WHAT THE TASK REQUIRES>
Hunt through the lines below for the string "CRON" and copy each one that has it.

INFORMATION GIVEN>
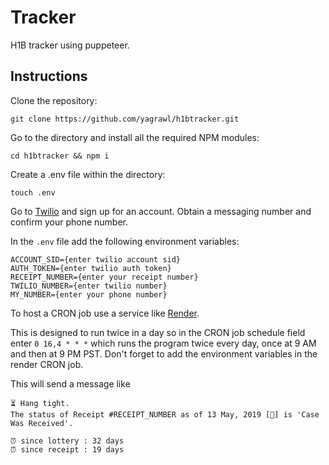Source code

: # Tracker

H1B tracker using puppeteer.

## Instructions

Clone the repository:
```
git clone https://github.com/yagrawl/h1btracker.git
```

Go to the directory and install all the required NPM modules:
```
cd h1btracker && npm i
```

Create a .env file within the directory:
```
touch .env
```

Go to [Twilio](https://www.twilio.com/try-twilio) and sign up for an account.
Obtain a messaging number and confirm your phone number.

In the `.env` file add the following environment variables:
```
ACCOUNT_SID={enter twilio account sid}
AUTH_TOKEN={enter twilio auth token}
RECEIPT_NUMBER={enter your receipt number}
TWILIO_NUMBER={enter twilio number}
MY_NUMBER={enter your phone number}
```

To host a CRON job use a service like [Render](https://render.com/).

This is designed to run twice in a day so in the CRON job schedule field
enter `0 16,4 * * *` which runs the program twice every day, once at 9 AM and
then at 9 PM PST. Don't forget to add the environment variables in the render
CRON job.

This will send a message like
```
⏳ Hang tight.
The status of Receipt #RECEIPT_NUMBER as of 13 May, 2019 [🌙] is 'Case Was Received'.

⏰ since lottery : 32 days
⏰ since receipt : 19 days
```
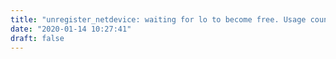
 ```yaml
---
title: "unregister_netdevice: waiting for lo to become free. Usage count = 1"
date: "2020-01-14 10:27:41"
draft: false
---
```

EXERCISE OUTPUT>
To host a CRON job use a service like [Render](https://render.com/).
This is designed to run twice in a day so in the CRON job schedule field
CRON job.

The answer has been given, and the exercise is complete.